Ulloa realizó estas declaraciones al llegar al Palacio de Tribunales, donde compareció como testigo en la investigación que involucra al notario Sergio Yaber Lozano. “Vine acá en calidad de testigo y, por lo tanto, presté declaración bastante rápida ante la fiscal judicial, porque apareció mi nombre. Yo soy amigo personal de don Sergio Yaber Lozano y eso forma parte de la investigación”, comentó Ulloa.
En relación a los pagos mensuales que habría recibido del notario, que ascienden a cerca de un millón de pesos, Ulloa aclaró que no se trataban de compensaciones por favores, sino de una ayuda personal. “Sergio es amigo mío desde el año 2013 (…) se hizo cargo de los gastos universitarios de mi hija, y eso fue un acto unilateral, absolutamente gratuito y benefactor”, explicó, añadiendo que “la gente que conoce a Sergio Yaber sabe que él es así, de manera desinteresada”.
El exministro admitió haber recibido transferencias, pero subrayó que no hay irregularidades en ello. “Efectivamente, Sergio me hizo transferencias, pero no son pagos.
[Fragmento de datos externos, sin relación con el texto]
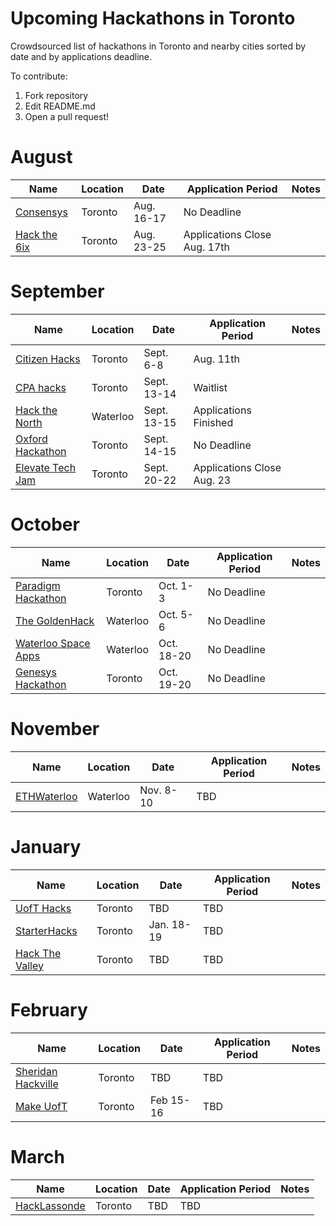 # Upcoming Hackathons in Toronto
Crowdsourced list of hackathons in Toronto and nearby cities sorted by date and by applications deadline.

To contribute:
 1. Fork repository
 2. Edit README.md
 3. Open a pull request!


# August

 | Name  |  Location | Date | Application Period |  Notes |
 |---|---|---|---|---|
 | [Consensys](https://generalassemb.ly/education/consensys-grants-toronto/toronto/83689)  |  Toronto | Aug. 16-17  |  No Deadline |   |
 | [Hack the 6ix](https://hackthe6ix.com/)  |  Toronto |  Aug. 23-25  | Applications Close Aug. 17th |   |

 
# September
 
 | Name  |  Location | Date | Application Period |  Notes |
 |---|---|---|---|---|
 | [Citizen Hacks](https://www.citizenhacks.com/)  | Toronto | Sept. 6-8 | Aug. 11th |   |
 | [CPA hacks](https://www.cpacanada.ca/en/career-and-professional-development/conferences/2019/september/2019-cpa-hacks-data-driven-financial-analysis)  |  Toronto | Sept. 13-14  |  Waitlist |   |
 | [Hack the North](https://hackthenorth.com/)  |  Waterloo | Sept. 13-15  |  Applications Finished |   |
 | [Oxford Hackathon](https://www.hackworks.com/en/OxfordHackathonLondon)  |  Toronto | Sept. 14-15  |  No Deadline |   |
 | [Elevate Tech Jam](http://elevate.ca/events/tech-jam/)  |  Toronto | Sept. 20-22  |  Applications Close Aug. 23 |   |


 
# October 
 
 | Name  |  Location | Date | Application Period |  Notes |
 |---|---|---|---|---|
 | [Paradigm Hackathon](https://www.hackworks.com/en/paradigmx2019)  | Toronto | Oct. 1-3 | No Deadline |   |
  | [The GoldenHack](https://www.thegoldenhack.ca/)  | Waterloo | Oct. 5-6 | No Deadline |   |
 | [Waterloo Space Apps](https://2019.spaceappschallenge.org/locations/kitchener-waterloo-canada)  | Waterloo | Oct. 18-20 | No Deadline |   |
 | [Genesys Hackathon](https://www.eventbrite.ca/e/genesys-hackathon-prizes-ms-surface-go-osmo-pocket-airpods-focals-by-north-tickets-62890236390?aff=ebdssbdestsearch)  | Toronto | Oct. 19-20 | No Deadline |   |
 
# November
 | Name  |  Location | Date | Application Period |  Notes |
 |---|---|---|---|---|
 | [ETHWaterloo](https://ethwaterloo.com/)  | Waterloo | Nov. 8-10 | TBD |   |

 
# January

 | Name  |  Location | Date | Application Period |  Notes |
 |---|---|---|---|---|
 | [UofT Hacks](https://uofthacks.com/)  | Toronto | TBD | TBD |   |
 | [StarterHacks](www.starterhacks.ca)  | Toronto | Jan. 18-19 | TBD |   |
 | [Hack The Valley]()  |Toronto | TBD | TBD |   |

# February

 | Name  |  Location | Date | Application Period |  Notes |
 |---|---|---|---|---|
 | [Sheridan Hackville]( https://www.hackville.io/)  | Toronto | TBD | TBD |   |
 | [Make UofT](https://ieee.utoronto.ca/makeuoft/)  | Toronto | Feb 15-16 | TBD |   |

# March

 | Name  |  Location | Date | Application Period |  Notes |
 |---|---|---|---|---|
 | [HackLassonde](http://hacklassonde.ca/)  | Toronto | TBD | TBD |   |



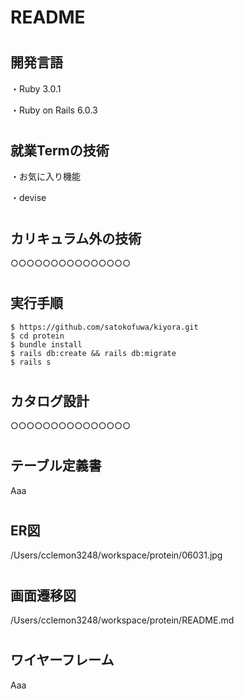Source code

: <h1>README</h1>

# <h2>開発言語</h2>

・Ruby 3.0.1

・Ruby on Rails 6.0.3

# <h2>就業Termの技術</h2>

・お気に入り機能

・devise

# <h2>カリキュラム外の技術</h2>

○○○○○○○○○○○○○○○

# <h2>実行手順</h2>

    $ https://github.com/satokofuwa/kiyora.git
    $ cd protein
    $ bundle install
    $ rails db:create && rails db:migrate
    $ rails s

# <h2>カタログ設計</h2>

○○○○○○○○○○○○○○○

# <h2>テーブル定義書</h2>

Aaa

# <h2>ER図</h2>

/Users/cclemon3248/workspace/protein/06031.jpg

# <h2>画面遷移図</h2>

/Users/cclemon3248/workspace/protein/README.md

# <h2>ワイヤーフレーム</h2>

Aaa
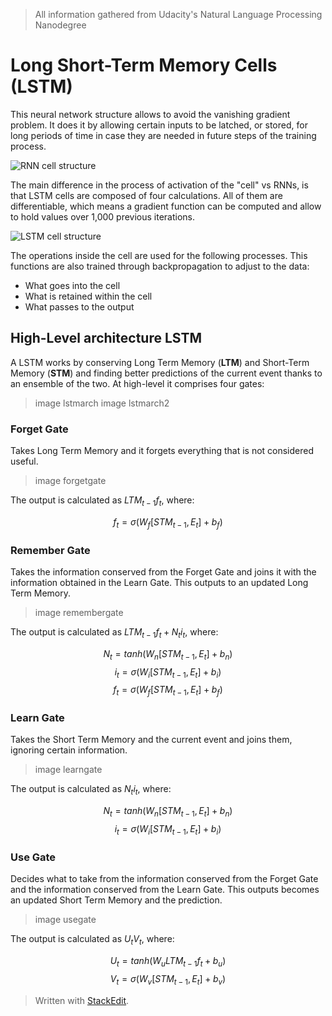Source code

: > All information gathered from Udacity's Natural Language Processing Nanodegree

# Long Short-Term Memory Cells (LSTM)

This neural network structure allows to avoid the vanishing gradient problem. It does it by allowing certain inputs to be latched, or stored, for long periods of time in case they are needed in future steps of the training process.

![RNN cell structure](https://raw.githubusercontent.com/euphonie/study-notes/master/Computer%20Science/Theory/Natural%20Language%20Processing/RNNs/lstm1.png)

The main difference in the process of activation of the "cell" vs RNNs, is that LSTM cells are composed of four calculations. All of them are differentiable, which means a gradient function can be computed and allow to hold values over 1,000 previous iterations.

![LSTM cell structure](https://raw.githubusercontent.com/euphonie/study-notes/master/Computer%20Science/Theory/Natural%20Language%20Processing/RNNs/lstm2.png)

The operations inside the cell are used for the following processes. This functions are also trained through backpropagation to adjust to the data:
- What goes into the cell
- What is retained within the cell
- What passes to the output

## High-Level architecture LSTM

A LSTM works by conserving Long Term Memory (**LTM**) and Short-Term Memory (**STM**) and finding better predictions of the current event thanks to an ensemble of the two. At high-level it comprises four gates: 

> image lstmarch
> image lstmarch2


### Forget Gate
Takes Long Term Memory and it forgets everything that is not considered useful.

> image forgetgate

The output is calculated as $LTM_{t-1}f_t$, where:

$$
f_t = \sigma(W_f[STM_{t-1}, E_t] + b_f)
$$

### Remember Gate
Takes the information conserved from the Forget Gate and joins it with the information obtained in the Learn Gate. This outputs to an updated Long Term Memory.

> image remembergate

The output is calculated as $LTM_{t-1}f_t + N_ti_t$, where: 

$$
N_t = tanh(W_n[STM_{t-1}, E_t] + b_n)
$$
$$
i_t = \sigma(W_i[STM_{t-1}, E_t] + b_i)
$$
$$
f_t = \sigma(W_f[STM_{t-1}, E_t] + b_f)
$$

### Learn Gate
Takes the Short Term Memory and the current event and joins them, ignoring certain information.

> image learngate

The output is calculated as $N_ti_t$, where: 

$$
N_t = tanh(W_n[STM_{t-1}, E_t] + b_n)
$$
$$
i_t = \sigma(W_i[STM_{t-1}, E_t] + b_i)
$$


### Use Gate
Decides what to take from the information conserved from the Forget Gate and the information conserved from the Learn Gate. This outputs becomes an updated Short Term Memory and the prediction.

> image usegate

The output is calculated as $U_tV_t$, where:

$$
U_t = tanh(W_uLTM_{t-1}f_t + b_u)
$$
$$
V_t = \sigma(W_v[STM_{t-1}, E_t] + b_v)
$$



> Written with [StackEdit](https://stackedit.io/).
<!--stackedit_data:
eyJoaXN0b3J5IjpbODI4MzAzOTUsMzY5NjkwNDg2LC0xMTY1Mj
A2NDAsMTQxNjM0MzE4OSwxNzQyODQ3MDgxLDE5MDE1MTczMjUs
MTYxMjczMTY2OSw3MTQzMjg1MTVdfQ==
-->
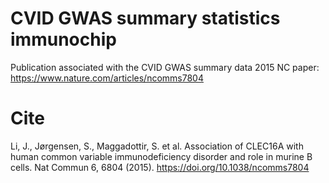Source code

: # CVID GWAS summary statistics immunochip
Publication associated with the CVID GWAS summary data 2015 NC paper: https://www.nature.com/articles/ncomms7804  
# Cite  
Li, J., Jørgensen, S., Maggadottir, S. et al. Association of CLEC16A with human common variable immunodeficiency disorder and role in murine B cells. Nat Commun 6, 6804 (2015). https://doi.org/10.1038/ncomms7804
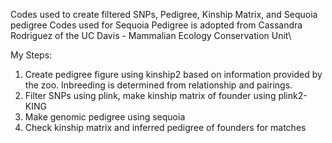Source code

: Codes used to create filtered SNPs, Pedigree, Kinship Matrix, and Sequoia pedigree
Codes used for Sequoia Pedigree is adopted from Cassandra Rodriguez of the UC Davis - Mammalian Ecology Conservation Unit\

My Steps:
1. Create pedigree figure using kinship2 based on information provided by the zoo. Inbreeding is determined from relationship and pairings.
2. Filter SNPs using plink, make kinship matrix of founder using plink2-KING
3. Make genomic pedigree using sequoia
4. Check kinship matrix and inferred pedigree of founders for matches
Yo no he cometido delitos”, enfatizó. Además, recordó que, tras su destitución, fue preguntado por el Senado si sentía vergüenza, a lo que respondió: “Vergüenza no me da; me da pena por mis hijos. Hasta el momento ni siquiera he sido llamado a declarar ante la Fiscalía”.
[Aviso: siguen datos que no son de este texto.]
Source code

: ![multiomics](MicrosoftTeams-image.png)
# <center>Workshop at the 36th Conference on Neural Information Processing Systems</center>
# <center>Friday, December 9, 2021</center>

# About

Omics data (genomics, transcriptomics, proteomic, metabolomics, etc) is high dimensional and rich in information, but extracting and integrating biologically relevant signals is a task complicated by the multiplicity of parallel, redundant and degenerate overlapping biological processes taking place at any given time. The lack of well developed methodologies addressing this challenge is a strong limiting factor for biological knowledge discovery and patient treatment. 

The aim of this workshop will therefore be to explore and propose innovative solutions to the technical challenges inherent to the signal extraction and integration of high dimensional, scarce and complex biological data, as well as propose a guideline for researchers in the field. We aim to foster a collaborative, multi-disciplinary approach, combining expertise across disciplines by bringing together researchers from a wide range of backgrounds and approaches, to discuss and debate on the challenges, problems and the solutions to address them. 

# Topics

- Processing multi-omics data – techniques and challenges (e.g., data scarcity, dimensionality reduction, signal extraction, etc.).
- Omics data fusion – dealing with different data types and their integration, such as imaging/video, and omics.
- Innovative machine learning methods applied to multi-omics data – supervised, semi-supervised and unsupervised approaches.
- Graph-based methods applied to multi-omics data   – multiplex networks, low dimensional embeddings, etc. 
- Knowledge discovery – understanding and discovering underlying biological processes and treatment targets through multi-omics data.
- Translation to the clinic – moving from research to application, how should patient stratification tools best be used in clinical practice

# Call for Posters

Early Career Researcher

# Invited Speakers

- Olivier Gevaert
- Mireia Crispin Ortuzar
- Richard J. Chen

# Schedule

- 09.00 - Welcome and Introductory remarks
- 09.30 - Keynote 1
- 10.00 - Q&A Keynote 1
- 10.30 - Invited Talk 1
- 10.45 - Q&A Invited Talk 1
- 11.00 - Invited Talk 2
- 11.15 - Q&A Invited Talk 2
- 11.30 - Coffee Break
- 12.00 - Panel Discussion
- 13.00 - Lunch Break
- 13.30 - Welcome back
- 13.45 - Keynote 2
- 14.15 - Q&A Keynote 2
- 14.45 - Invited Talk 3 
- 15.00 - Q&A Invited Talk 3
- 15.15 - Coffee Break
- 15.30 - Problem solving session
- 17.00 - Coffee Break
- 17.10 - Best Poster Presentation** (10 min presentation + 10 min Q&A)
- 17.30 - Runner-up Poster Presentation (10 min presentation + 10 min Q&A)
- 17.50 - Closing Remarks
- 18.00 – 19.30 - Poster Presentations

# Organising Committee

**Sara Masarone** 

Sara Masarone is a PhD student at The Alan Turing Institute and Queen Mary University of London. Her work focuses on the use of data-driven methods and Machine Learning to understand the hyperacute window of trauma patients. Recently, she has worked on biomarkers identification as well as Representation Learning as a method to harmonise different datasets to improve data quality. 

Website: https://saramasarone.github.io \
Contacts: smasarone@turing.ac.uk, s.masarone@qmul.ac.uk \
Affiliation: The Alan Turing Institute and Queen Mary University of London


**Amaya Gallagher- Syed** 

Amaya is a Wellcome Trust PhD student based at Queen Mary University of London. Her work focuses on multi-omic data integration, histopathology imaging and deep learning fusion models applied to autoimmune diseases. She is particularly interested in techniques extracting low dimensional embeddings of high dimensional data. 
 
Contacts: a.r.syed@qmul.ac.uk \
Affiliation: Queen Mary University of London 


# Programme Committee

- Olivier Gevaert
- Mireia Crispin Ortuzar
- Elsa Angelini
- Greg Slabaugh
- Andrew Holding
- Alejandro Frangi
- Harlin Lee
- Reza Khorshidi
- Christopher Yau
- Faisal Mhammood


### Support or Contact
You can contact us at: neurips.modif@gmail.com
Ulloa calificó su salida del Poder Judicial como injusta y anunció su intención de recurrir a la Corte Interamericana de Derechos Humanos. En cuanto a las presiones en los procesos de nombramiento, negó haber recibido solicitudes de Yaber para influir en ternas judiciales, aunque reconoció un problema estructural en el sistema. “Nadie en el Poder Judicial llega donde está si no ha sido con ayuda externa, mientras el sistema de nombramientos no sea cambiado, siempre va a ser así”, afirmó, citando a la ministra María Teresa Letelier.
El exministro también admitió haber solicitado apoyo a Hermosilla para su nombramiento en la Corte de Apelaciones de Santiago. “Todos saben que yo le solicité ayuda al señor Hermosilla. ¿Para qué seguimos repitiendo el tema?”, dijo, añadiendo que se arrepiente de esa decisión. Sin embargo, insistió en que las faltas que se le imputan no justifican su expulsión del Poder Judicial. “A mi juicio, no tenían la entidad como para expulsarme del Poder Judicial”, argumentó, acusando un “contubernio” entre ministros, autoridades políticas y parlamentarios.
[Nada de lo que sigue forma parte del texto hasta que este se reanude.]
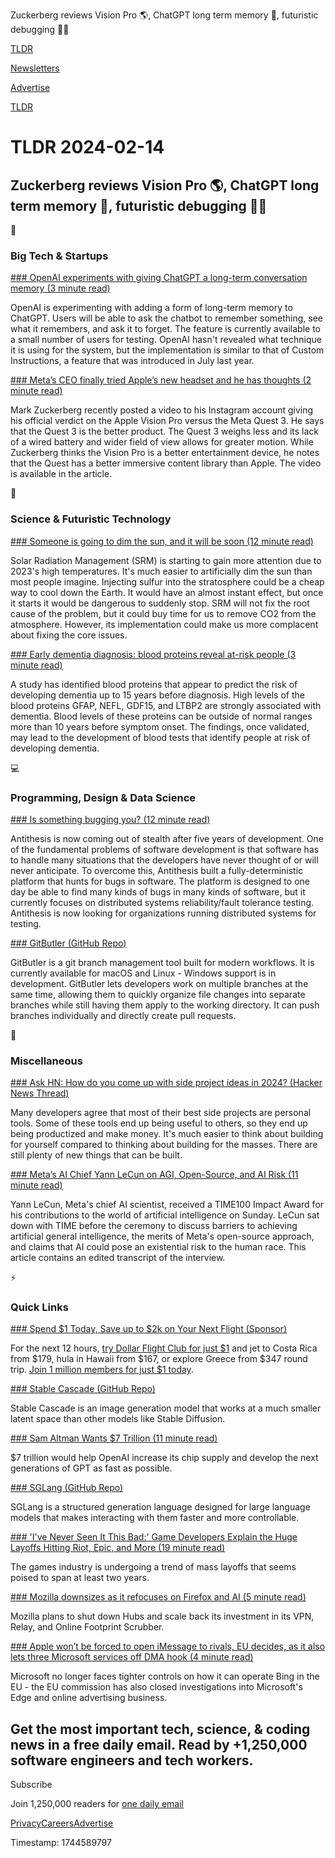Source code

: Zuckerberg reviews Vision Pro 🌎, ChatGPT long term memory 🧠, futuristic debugging 👨‍💻

[TLDR](/)

[Newsletters](/newsletters)

[Advertise](https://advertise.tldr.tech/)

[TLDR](/)

# TLDR 2024-02-14

## Zuckerberg reviews Vision Pro 🌎, ChatGPT long term memory 🧠, futuristic debugging 👨‍💻

📱

### Big Tech & Startups

[### OpenAI experiments with giving ChatGPT a long-term conversation memory (3 minute read)](https://arstechnica.com/information-technology/2024/02/amnesia-begone-soon-chatgpt-will-remember-what-you-tell-it-between-sessions/?utm_source=tldrnewsletter)

OpenAI is experimenting with adding a form of long-term memory to ChatGPT. Users will be able to ask the chatbot to remember something, see what it remembers, and ask it to forget. The feature is currently available to a small number of users for testing. OpenAI hasn't revealed what technique it is using for the system, but the implementation is similar to that of Custom Instructions, a feature that was introduced in July last year.

[### Meta’s CEO finally tried Apple’s new headset and he has thoughts (2 minute read)](https://www.theverge.com/2024/2/13/24072413/mark-zuckerberg-apple-vision-pro-review-quest-3?utm_source=tldrnewsletter)

Mark Zuckerberg recently posted a video to his Instagram account giving his official verdict on the Apple Vision Pro versus the Meta Quest 3. He says that the Quest 3 is the better product. The Quest 3 weighs less and its lack of a wired battery and wider field of view allows for greater motion. While Zuckerberg thinks the Vision Pro is a better entertainment device, he notes that the Quest has a better immersive content library than Apple. The video is available in the article.

🚀

### Science & Futuristic Technology

[### Someone is going to dim the sun, and it will be soon (12 minute read)](https://climate.benjames.io/someone-is-going-to-dim-the-sun/?utm_source=tldrnewsletter)

Solar Radiation Management (SRM) is starting to gain more attention due to 2023's high temperatures. It's much easier to artificially dim the sun than most people imagine. Injecting sulfur into the stratosphere could be a cheap way to cool down the Earth. It would have an almost instant effect, but once it starts it would be dangerous to suddenly stop. SRM will not fix the root cause of the problem, but it could buy time for us to remove CO2 from the atmosphere. However, its implementation could make us more complacent about fixing the core issues.

[### Early dementia diagnosis: blood proteins reveal at-risk people (3 minute read)](https://www.nature.com/articles/d41586-024-00418-9?utm_source=tldrnewsletter)

A study has identified blood proteins that appear to predict the risk of developing dementia up to 15 years before diagnosis. High levels of the blood proteins GFAP, NEFL, GDF15, and LTBP2 are strongly associated with dementia. Blood levels of these proteins can be outside of normal ranges more than 10 years before symptom onset. The findings, once validated, may lead to the development of blood tests that identify people at risk of developing dementia.

💻

### Programming, Design & Data Science

[### Is something bugging you? (12 minute read)](https://antithesis.com/blog/is_something_bugging_you/?utm_source=tldrnewsletter)

Antithesis is now coming out of stealth after five years of development. One of the fundamental problems of software development is that software has to handle many situations that the developers have never thought of or will never anticipate. To overcome this, Antithesis built a fully-deterministic platform that hunts for bugs in software. The platform is designed to one day be able to find many kinds of bugs in many kinds of software, but it currently focuses on distributed systems reliability/fault tolerance testing. Antithesis is now looking for organizations running distributed systems for testing.

[### GitButler (GitHub Repo)](https://github.com/gitbutlerapp/gitbutler?utm_source=tldrnewsletter)

GitButler is a git branch management tool built for modern workflows. It is currently available for macOS and Linux - Windows support is in development. GitButler lets developers work on multiple branches at the same time, allowing them to quickly organize file changes into separate branches while still having them apply to the working directory. It can push branches individually and directly create pull requests.

🎁

### Miscellaneous

[### Ask HN: How do you come up with side project ideas in 2024? (Hacker News Thread)](https://news.ycombinator.com/item?id=39361661&amp;utm_source=tldrnewsletter)

Many developers agree that most of their best side projects are personal tools. Some of these tools end up being useful to others, so they end up being productized and make money. It's much easier to think about building for yourself compared to thinking about building for the masses. There are still plenty of new things that can be built.

[### Meta’s AI Chief Yann LeCun on AGI, Open-Source, and AI Risk (11 minute read)](https://time.com/6694432/yann-lecun-meta-ai-interview/?utm_source=tldrnewsletter)

Yann LeCun, Meta's chief AI scientist, received a TIME100 Impact Award for his contributions to the world of artificial intelligence on Sunday. LeCun sat down with TIME before the ceremony to discuss barriers to achieving artificial general intelligence, the merits of Meta's open-source approach, and claims that AI could pose an existential risk to the human race. This article contains an edited transcript of the interview.

⚡

### Quick Links

[### Spend $1 Today, Save up to $2k on Your Next Flight (Sponsor)](https://app.dollarflightclub.com/signup/cheapflights4?utm_source=tldr)

For the next 12 hours, [try Dollar Flight Club for just $1](https://app.dollarflightclub.com/signup/cheapflights4?utm_source=tldr) and jet to Costa Rica from $179, hula in Hawaii from $167, or explore Greece from $347 round trip. [Join 1 million members for just $1 today](https://app.dollarflightclub.com/signup/cheapflights4?utm_source=tldr).

[### Stable Cascade (GitHub Repo)](https://github.com/Stability-AI/StableCascade?utm_source=tldrnewsletter)

Stable Cascade is an image generation model that works at a much smaller latent space than other models like Stable Diffusion.

[### Sam Altman Wants $7 Trillion (11 minute read)](https://www.astralcodexten.com/p/sam-altman-wants-7-trillion?utm_source=tldrnewsletter)

$7 trillion would help OpenAI increase its chip supply and develop the next generations of GPT as fast as possible.

[### SGLang (GitHub Repo)](https://github.com/sgl-project/sglang?utm_source=tldrnewsletter)

SGLang is a structured generation language designed for large language models that makes interacting with them faster and more controllable.

[### 'I've Never Seen It This Bad:' Game Developers Explain the Huge Layoffs Hitting Riot, Epic, and More (19 minute read)](https://www.ign.com/articles/ive-never-seen-it-this-bad-game-developers-explain-the-huge-layoffs-hitting-riot-epic-and-more?utm_source=tldrnewsletter)

The games industry is undergoing a trend of mass layoffs that seems poised to span at least two years.

[### Mozilla downsizes as it refocuses on Firefox and AI (5 minute read)](https://techcrunch.com/2024/02/13/mozilla-downsizes-as-it-refocuses-on-firefox-and-ai-read-the-memo/?utm_source=tldrnewsletter)

Mozilla plans to shut down Hubs and scale back its investment in its VPN, Relay, and Online Footprint Scrubber.

[### Apple won’t be forced to open iMessage to rivals, EU decides, as it also lets three Microsoft services off DMA hook (4 minute read)](https://techcrunch.com/2024/02/13/apple-wont-be-forced-to-open-imessage-to-rivals-eu-decides-as-it-also-lets-three-microsoft-services-off-dma-hook/?utm_source=tldrnewsletter)

Microsoft no longer faces tighter controls on how it can operate Bing in the EU - the EU commission has also closed investigations into Microsoft's Edge and online advertising business.

## Get the most important tech, science, & coding news in a free daily email. Read by +1,250,000 software engineers and tech workers.

Subscribe

Join 1,250,000 readers for [one daily email](/api/latest/tech)

[Privacy](/privacy)[Careers](https://jobs.ashbyhq.com/tldr.tech)[Advertise](/tech/advertise)

Timestamp: 1744589797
Finalmente, Ulloa se describió como un “chivo expiatorio” y denunció una “persecución política”, lamentando la situación de otros magistrados y cuestionando el enfoque del caso. “Me encantaría que los WhatsApp de muchos jueces, ministros y políticos fueran públicos, para que se dieran cuenta de que esta es una práctica consuetudinaria”, concluyó, dirigiendo sus críticas hacia el magistrado Daniel Urrutia y lo que consideró una “red de protección” en el Poder Judicial. “Yo lo dije en el Congreso: el señor Manouchehri, con la señorita Cicardini, no están actuando a título personal acá; aquí hay alguien detrás y hay judiciales detrás; todos saben quiénes son”, finalizó.